All lines in the data that hold the word "subsection" need copying.

Source information section start

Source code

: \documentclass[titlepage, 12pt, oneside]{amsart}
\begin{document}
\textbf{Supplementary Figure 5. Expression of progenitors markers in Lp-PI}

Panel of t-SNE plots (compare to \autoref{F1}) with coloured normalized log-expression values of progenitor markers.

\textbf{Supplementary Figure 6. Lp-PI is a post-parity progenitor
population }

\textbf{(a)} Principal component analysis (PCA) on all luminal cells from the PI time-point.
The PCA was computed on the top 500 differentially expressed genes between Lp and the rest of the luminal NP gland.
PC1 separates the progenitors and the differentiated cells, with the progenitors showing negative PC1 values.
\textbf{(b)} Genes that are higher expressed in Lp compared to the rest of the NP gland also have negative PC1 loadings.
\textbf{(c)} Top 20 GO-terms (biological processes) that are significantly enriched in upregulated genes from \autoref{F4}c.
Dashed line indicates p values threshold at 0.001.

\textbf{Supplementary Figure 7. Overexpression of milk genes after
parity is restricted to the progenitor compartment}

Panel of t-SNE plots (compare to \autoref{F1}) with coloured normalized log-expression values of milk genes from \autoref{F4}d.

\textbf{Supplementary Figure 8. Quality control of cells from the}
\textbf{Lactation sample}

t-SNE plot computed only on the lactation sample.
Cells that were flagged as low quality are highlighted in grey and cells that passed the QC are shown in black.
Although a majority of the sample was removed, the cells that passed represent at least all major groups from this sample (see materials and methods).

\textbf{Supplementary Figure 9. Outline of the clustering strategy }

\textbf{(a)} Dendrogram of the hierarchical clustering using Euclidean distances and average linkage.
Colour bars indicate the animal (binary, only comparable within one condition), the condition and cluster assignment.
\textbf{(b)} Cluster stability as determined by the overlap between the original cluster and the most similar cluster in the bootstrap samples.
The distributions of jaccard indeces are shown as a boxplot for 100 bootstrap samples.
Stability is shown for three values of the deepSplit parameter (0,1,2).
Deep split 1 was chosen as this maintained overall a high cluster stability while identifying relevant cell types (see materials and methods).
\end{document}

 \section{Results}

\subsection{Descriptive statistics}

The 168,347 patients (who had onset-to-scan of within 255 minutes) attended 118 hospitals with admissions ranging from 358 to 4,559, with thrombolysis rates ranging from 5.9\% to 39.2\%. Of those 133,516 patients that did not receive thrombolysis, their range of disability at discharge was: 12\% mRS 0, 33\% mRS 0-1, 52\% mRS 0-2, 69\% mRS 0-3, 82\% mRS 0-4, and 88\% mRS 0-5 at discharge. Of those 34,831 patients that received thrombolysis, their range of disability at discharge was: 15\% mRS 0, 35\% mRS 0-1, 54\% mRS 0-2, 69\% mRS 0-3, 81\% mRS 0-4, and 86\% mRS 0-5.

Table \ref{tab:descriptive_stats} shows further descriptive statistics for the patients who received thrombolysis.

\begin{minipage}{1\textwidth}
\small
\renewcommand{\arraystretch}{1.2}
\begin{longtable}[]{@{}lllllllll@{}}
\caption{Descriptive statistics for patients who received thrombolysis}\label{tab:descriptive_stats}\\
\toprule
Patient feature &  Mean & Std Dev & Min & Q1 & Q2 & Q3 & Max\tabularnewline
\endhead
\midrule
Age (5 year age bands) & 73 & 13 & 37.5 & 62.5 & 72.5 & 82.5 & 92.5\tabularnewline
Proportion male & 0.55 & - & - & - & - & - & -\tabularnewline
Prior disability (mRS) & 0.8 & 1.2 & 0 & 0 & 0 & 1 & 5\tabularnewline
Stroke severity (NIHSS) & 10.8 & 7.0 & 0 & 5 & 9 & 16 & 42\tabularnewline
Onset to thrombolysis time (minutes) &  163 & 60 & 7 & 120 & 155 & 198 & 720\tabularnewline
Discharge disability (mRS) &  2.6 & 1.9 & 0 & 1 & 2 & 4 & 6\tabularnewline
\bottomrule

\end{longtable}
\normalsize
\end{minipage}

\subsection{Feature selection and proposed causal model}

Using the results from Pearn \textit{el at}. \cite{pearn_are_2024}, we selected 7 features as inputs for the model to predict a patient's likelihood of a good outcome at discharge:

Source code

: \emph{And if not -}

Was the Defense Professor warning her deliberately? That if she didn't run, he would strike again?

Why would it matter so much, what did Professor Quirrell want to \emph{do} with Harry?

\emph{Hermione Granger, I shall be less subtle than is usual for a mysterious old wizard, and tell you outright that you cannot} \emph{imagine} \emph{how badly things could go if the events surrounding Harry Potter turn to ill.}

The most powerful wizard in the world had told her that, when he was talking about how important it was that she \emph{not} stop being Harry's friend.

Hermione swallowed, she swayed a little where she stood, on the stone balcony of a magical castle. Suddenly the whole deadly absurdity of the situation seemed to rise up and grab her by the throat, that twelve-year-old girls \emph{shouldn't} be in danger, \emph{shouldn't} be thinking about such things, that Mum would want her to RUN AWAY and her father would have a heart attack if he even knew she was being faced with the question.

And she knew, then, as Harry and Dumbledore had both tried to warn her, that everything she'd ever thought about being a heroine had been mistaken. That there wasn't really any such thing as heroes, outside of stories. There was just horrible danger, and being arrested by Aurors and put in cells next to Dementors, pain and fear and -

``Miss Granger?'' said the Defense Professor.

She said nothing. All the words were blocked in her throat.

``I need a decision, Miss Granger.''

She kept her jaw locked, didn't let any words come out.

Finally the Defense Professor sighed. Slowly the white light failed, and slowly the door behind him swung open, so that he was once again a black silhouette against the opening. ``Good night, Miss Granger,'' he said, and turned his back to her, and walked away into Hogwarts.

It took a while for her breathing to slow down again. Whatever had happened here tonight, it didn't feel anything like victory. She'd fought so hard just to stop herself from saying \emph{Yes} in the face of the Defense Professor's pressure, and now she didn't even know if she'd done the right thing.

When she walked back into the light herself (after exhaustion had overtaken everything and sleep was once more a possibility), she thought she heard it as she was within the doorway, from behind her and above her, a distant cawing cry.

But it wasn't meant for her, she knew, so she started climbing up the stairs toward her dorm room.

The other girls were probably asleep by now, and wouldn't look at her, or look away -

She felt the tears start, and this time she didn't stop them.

Source information section end

• **Task result**:
\subsection{Descriptive statistics}
\subsection{Feature selection and proposed causal model}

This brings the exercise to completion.